Elliott made annual visits to Eweny until 1913, designing many pieces for the Jenkins brothers to make. His fleur-de-lys design mark was often applied to Ewenny and other wares, and as a proponent of the Esperanto movement, sometimes inscribed his pots in that language.

===David John Jenkins===
In the early 1900s, David John Jenkins was born into the family business. After working with his father in the pottery and uncles at the claypits, he married Martha Arthur whose family had owned the Corntown Pottery, with whom he had seven children.

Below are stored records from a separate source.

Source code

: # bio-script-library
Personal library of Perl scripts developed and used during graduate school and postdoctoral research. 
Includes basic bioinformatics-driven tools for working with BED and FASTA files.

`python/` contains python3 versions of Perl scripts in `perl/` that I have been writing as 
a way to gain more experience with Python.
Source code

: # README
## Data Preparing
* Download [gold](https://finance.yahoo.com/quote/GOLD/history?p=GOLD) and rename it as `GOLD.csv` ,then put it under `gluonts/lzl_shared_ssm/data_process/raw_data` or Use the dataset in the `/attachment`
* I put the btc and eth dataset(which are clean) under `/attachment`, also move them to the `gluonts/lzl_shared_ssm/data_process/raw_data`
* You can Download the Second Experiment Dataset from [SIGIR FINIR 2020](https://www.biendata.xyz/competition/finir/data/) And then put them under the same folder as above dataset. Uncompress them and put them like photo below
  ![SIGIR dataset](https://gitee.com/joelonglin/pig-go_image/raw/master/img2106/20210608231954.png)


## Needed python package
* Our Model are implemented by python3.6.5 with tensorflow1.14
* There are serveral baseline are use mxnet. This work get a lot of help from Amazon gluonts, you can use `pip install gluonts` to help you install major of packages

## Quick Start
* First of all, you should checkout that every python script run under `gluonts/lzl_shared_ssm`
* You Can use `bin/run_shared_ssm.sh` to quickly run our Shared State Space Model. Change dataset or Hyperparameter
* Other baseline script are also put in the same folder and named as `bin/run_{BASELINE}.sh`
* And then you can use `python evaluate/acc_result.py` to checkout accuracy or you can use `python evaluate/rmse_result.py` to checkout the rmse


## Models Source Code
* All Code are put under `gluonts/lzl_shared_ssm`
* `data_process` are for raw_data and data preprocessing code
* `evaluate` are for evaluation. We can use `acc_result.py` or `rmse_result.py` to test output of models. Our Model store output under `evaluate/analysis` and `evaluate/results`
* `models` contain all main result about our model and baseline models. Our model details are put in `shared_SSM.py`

After buying the Ewenny Pottery from his cousin Edwin II, he invented the classical mottled-glazing technique that is still used by the pottery today. The piece is firstly dipped completely in one glaze, and then splashed with a second glaze. David John Jenkins created the technique as he had noticed that thanks to the railways, there were many more visitors travelling into the countryside looking for a unique and original memento of their excursion.

At the outbreak of World War II, all of his sons were called-up, and he could only fire the kiln when given permission by the Air Raid Warden. He was however regularly commissioned by ROF Bridgend to make one-off and commemorative pieces, with his son Dai given leave of absence on one occasion from the Royal Air Force to help his father fire the kilns.

===Post WW2===
Post the war, and only Dai and Arthur returned to the business. With growth in the business, the partnership could no longer afford to dig its own clay, and so it consolidated to just being a pottery. After the death of David John Jenkins in 1961, the two brothers became co-owners. However, with mass-produced pottery now cheap, the business was in decline.

In 1969, Arthur's eldest son Alun had graduated with a degree in Ceramics from Cardiff College of Art. Wishing to see the business continue, Alun and his wife Jayne started producing pieces in their garage, and then gained a large commission to produce commemorative mugs for the Silver Jubilee of Elizabeth II in 1977.

==Present==
Alun and Jayne Jenkins (7th generation) continue to produce pieces, together with their daughter Caitlin Jenkins (8th generation) who has a degree in ceramics from the University of Wales Institute Cardiff and a master's degree from the Royal College of Art. The present pottery and showrooms are situated on the site of a former kiln, on the main road through the village of Ewenny.